_Records to process_.
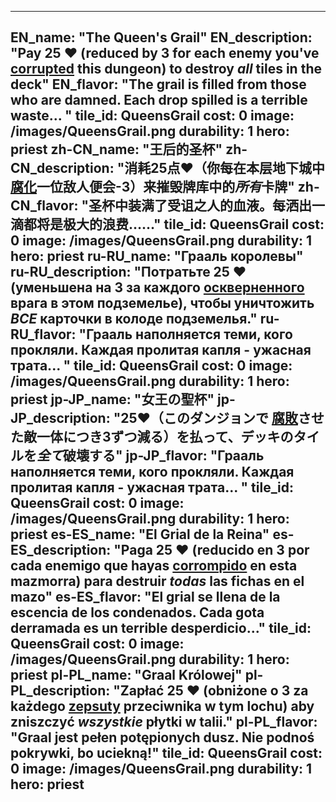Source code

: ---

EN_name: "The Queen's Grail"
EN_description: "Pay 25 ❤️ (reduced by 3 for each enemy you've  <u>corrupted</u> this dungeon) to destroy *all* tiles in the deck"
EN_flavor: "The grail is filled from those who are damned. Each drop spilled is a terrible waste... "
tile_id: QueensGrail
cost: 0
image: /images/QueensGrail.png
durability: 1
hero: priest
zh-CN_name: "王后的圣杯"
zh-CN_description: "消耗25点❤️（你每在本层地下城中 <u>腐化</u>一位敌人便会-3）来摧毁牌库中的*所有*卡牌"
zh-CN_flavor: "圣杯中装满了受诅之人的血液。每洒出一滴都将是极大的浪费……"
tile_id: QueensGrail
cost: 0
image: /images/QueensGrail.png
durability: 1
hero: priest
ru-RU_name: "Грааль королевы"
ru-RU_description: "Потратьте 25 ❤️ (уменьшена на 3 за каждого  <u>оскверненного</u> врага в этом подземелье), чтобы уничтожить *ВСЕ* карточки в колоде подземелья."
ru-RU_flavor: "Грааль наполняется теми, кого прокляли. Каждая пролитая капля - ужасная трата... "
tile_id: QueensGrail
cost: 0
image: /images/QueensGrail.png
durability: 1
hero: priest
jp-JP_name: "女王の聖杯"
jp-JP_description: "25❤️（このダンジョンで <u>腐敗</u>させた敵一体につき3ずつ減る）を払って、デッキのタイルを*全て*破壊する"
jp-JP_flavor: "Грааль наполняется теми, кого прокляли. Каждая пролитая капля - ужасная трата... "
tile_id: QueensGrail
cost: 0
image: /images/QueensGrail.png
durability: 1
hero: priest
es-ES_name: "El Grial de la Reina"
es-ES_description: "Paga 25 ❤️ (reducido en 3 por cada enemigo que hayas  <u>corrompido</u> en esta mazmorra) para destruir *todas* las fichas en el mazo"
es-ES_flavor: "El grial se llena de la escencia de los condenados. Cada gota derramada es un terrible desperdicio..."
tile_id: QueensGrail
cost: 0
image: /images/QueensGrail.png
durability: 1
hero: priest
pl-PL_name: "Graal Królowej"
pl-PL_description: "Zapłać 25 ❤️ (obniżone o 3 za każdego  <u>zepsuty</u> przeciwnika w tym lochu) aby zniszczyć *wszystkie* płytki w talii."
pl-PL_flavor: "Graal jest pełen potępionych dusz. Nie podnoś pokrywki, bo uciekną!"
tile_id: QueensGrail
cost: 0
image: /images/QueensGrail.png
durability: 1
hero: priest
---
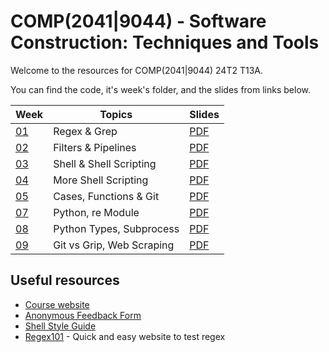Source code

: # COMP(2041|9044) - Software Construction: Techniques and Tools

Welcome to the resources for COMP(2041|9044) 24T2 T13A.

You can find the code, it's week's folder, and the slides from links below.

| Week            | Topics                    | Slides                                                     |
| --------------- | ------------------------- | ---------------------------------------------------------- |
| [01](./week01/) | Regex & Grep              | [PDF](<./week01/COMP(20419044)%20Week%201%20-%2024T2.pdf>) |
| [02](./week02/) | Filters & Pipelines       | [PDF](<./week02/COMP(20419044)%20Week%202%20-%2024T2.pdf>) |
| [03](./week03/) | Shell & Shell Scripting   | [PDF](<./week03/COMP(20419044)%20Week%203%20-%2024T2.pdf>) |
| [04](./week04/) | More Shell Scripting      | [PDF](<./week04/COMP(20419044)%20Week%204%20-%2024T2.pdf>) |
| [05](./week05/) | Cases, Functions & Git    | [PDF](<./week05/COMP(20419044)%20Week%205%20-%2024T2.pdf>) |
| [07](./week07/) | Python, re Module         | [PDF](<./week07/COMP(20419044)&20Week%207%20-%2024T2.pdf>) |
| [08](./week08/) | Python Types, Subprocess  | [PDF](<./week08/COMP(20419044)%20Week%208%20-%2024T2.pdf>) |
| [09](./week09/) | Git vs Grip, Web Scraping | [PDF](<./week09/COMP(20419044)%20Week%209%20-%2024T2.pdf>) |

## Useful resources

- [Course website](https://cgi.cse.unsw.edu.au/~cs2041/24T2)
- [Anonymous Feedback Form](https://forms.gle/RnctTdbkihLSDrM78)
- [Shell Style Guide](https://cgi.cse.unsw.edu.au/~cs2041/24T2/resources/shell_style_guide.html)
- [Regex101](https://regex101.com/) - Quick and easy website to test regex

---

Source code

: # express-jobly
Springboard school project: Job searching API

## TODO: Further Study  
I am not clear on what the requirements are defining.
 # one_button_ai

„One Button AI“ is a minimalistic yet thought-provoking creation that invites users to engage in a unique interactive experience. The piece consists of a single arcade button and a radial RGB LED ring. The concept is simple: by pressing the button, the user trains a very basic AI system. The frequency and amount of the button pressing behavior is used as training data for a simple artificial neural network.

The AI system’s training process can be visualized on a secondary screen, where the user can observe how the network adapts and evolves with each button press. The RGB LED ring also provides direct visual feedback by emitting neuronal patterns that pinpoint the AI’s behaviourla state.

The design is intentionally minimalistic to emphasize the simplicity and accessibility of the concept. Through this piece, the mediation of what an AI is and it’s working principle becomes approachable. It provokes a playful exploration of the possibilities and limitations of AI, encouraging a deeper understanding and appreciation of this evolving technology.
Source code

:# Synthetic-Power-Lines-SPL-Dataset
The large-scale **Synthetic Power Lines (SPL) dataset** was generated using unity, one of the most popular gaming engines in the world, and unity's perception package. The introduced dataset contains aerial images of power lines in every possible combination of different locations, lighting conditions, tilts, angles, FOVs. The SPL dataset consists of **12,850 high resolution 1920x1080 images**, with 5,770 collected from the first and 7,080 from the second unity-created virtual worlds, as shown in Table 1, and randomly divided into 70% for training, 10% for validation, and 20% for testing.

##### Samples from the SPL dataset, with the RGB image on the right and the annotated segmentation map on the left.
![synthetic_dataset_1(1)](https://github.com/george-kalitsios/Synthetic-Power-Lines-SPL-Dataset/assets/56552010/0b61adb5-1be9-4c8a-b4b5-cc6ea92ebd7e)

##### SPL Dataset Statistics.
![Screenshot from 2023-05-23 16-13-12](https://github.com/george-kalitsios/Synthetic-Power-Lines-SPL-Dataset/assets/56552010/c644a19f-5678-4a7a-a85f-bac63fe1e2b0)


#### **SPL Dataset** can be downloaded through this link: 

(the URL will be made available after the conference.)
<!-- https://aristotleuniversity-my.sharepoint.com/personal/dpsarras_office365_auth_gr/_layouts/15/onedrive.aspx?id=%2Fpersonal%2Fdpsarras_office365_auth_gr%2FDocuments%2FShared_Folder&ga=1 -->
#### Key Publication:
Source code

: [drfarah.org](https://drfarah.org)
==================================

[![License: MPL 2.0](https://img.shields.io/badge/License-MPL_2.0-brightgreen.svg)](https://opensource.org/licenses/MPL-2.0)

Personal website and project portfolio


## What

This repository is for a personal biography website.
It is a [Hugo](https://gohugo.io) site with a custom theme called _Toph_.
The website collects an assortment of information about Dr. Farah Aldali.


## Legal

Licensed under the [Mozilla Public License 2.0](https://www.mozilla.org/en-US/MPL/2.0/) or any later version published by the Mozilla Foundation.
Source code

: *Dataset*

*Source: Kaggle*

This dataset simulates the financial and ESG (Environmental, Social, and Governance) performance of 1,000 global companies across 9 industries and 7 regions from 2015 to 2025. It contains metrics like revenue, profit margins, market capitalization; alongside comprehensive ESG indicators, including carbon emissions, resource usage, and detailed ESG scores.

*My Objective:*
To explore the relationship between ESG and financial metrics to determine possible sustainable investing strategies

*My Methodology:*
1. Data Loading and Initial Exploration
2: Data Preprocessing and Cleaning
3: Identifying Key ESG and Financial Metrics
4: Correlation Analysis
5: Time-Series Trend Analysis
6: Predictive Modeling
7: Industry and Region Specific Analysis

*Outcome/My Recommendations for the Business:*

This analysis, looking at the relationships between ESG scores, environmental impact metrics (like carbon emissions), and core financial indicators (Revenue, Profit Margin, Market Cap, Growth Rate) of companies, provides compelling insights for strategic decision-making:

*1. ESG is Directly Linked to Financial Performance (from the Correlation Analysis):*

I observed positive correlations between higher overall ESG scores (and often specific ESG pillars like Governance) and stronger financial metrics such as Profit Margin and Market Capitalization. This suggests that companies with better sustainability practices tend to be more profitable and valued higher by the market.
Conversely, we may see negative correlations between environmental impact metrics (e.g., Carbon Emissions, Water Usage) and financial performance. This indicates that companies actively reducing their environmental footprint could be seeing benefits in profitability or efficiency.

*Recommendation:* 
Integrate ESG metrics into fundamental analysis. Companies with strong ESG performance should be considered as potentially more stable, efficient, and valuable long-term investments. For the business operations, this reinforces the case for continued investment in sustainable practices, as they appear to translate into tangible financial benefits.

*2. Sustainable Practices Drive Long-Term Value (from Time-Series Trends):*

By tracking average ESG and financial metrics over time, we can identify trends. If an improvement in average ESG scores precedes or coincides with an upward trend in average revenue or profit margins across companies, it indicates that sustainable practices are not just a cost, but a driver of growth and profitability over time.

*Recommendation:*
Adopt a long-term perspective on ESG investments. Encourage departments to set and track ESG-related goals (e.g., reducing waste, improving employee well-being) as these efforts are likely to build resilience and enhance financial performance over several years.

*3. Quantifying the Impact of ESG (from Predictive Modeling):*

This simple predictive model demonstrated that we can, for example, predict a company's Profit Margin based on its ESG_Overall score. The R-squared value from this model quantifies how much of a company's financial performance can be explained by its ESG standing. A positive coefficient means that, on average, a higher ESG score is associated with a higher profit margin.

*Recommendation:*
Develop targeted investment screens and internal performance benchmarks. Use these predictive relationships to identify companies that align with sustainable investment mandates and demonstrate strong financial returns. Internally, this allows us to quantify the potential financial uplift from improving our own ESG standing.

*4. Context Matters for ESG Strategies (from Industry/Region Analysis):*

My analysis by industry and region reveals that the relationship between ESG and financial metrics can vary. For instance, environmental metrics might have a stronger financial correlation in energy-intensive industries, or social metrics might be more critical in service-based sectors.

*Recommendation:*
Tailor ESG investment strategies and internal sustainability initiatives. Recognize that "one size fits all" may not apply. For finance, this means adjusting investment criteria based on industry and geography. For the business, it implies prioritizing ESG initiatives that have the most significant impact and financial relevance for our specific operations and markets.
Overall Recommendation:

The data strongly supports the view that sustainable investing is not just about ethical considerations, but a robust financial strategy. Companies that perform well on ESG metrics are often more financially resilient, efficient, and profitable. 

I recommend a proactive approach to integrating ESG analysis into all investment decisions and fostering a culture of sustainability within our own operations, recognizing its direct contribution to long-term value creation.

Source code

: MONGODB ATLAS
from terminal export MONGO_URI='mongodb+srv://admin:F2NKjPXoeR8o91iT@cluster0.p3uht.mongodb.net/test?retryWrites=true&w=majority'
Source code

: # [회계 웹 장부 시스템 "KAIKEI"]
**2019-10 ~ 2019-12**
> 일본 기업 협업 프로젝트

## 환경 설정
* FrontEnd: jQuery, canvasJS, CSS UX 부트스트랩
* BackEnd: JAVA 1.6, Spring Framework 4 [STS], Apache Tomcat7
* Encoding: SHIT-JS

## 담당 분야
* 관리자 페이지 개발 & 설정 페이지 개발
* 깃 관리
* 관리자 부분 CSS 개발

==

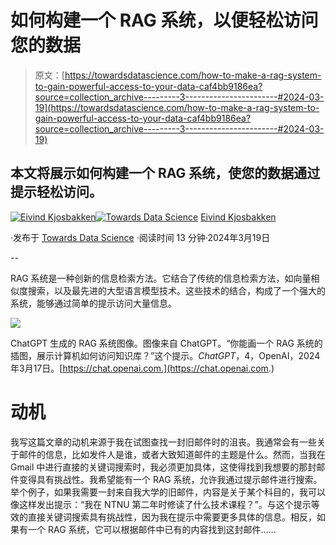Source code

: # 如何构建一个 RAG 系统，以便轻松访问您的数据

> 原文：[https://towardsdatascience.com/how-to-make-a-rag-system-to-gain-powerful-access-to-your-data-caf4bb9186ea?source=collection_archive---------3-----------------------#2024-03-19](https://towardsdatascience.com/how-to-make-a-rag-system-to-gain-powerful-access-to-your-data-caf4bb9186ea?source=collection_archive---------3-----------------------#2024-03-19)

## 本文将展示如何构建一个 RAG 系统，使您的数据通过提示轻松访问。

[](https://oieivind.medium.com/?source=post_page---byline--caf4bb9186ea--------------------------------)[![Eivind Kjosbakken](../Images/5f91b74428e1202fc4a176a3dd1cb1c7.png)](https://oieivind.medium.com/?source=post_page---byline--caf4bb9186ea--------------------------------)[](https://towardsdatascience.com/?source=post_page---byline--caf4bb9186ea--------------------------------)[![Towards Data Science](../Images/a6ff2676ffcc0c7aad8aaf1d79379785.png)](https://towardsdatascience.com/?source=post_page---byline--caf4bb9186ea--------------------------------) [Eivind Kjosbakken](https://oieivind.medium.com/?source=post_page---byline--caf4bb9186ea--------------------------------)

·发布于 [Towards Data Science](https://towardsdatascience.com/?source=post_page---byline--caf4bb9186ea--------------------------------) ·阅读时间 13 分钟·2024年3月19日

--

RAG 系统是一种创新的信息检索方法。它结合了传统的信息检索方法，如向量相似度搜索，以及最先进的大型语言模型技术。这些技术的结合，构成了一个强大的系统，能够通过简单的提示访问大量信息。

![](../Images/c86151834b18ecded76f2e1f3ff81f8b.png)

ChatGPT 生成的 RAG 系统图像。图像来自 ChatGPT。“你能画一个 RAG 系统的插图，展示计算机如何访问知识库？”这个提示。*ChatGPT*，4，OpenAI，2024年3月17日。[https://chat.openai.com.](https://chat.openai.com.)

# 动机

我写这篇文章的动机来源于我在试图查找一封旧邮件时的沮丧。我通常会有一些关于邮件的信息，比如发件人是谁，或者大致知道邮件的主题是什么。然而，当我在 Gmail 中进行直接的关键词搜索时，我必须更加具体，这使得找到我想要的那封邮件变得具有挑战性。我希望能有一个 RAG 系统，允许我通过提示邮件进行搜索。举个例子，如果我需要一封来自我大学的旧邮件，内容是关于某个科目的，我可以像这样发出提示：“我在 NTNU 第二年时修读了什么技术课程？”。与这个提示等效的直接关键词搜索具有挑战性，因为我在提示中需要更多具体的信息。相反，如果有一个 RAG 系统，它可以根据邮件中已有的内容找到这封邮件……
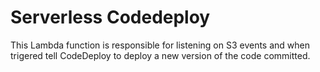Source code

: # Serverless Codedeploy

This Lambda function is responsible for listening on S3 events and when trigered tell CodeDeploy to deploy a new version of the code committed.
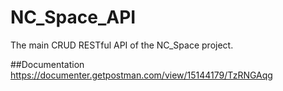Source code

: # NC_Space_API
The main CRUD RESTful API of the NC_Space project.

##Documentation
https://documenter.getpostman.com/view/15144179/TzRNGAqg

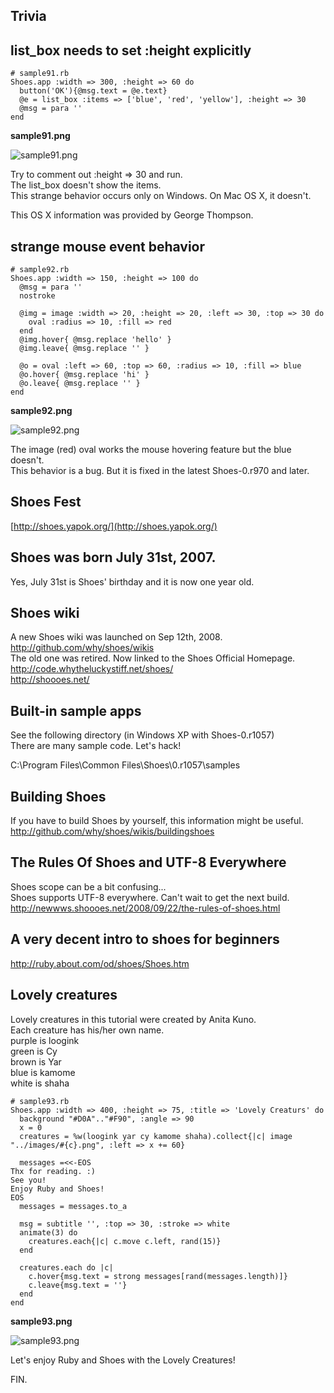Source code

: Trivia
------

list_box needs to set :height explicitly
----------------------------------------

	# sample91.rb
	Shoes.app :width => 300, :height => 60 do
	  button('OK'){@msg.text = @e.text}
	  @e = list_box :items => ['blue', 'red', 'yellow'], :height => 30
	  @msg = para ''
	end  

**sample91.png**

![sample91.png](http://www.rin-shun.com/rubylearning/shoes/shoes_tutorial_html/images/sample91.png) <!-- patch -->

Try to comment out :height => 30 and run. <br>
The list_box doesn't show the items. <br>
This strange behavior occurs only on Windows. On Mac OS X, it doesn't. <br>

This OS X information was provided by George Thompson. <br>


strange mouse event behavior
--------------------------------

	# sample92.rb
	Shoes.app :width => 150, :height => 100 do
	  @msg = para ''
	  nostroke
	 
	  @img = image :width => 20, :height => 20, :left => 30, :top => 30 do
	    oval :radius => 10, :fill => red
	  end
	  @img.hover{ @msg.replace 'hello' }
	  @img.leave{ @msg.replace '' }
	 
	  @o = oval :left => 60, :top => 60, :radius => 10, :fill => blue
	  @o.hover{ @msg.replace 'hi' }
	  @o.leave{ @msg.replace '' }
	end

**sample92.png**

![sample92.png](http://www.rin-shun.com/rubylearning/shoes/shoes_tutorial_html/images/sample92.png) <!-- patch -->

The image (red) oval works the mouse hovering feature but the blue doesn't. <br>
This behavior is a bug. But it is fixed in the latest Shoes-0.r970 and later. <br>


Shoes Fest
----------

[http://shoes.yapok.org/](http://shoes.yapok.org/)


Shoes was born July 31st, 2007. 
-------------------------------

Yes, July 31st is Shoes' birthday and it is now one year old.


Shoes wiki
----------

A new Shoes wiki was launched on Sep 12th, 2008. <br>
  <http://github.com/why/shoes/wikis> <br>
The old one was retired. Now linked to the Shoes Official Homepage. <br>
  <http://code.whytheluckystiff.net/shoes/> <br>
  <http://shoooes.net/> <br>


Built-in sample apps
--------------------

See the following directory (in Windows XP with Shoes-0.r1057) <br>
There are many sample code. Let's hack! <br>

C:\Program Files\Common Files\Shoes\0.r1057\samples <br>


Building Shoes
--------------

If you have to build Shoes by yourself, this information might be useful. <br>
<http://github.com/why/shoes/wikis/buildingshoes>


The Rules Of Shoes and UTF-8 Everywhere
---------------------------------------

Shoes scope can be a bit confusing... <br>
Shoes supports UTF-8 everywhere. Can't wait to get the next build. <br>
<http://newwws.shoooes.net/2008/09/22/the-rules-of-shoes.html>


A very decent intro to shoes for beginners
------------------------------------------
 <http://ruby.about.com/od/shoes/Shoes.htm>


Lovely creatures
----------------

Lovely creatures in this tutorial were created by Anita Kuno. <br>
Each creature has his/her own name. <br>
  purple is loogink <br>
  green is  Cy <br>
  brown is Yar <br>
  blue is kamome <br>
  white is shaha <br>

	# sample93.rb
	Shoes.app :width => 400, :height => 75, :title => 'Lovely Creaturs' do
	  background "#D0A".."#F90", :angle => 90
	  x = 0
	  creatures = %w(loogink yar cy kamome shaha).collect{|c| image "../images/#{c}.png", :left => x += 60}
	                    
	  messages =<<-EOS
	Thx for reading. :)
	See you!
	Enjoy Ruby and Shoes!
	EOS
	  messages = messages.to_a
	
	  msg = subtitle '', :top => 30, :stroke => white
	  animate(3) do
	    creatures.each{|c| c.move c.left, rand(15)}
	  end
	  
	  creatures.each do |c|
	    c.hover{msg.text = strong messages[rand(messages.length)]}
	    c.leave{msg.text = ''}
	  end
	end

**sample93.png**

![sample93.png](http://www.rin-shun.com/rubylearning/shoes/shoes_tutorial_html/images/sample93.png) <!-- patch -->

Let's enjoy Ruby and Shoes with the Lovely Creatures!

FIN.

_Work task_. The expected output is one number, the tally of lines above containing "loogink".

_The completed task_. 2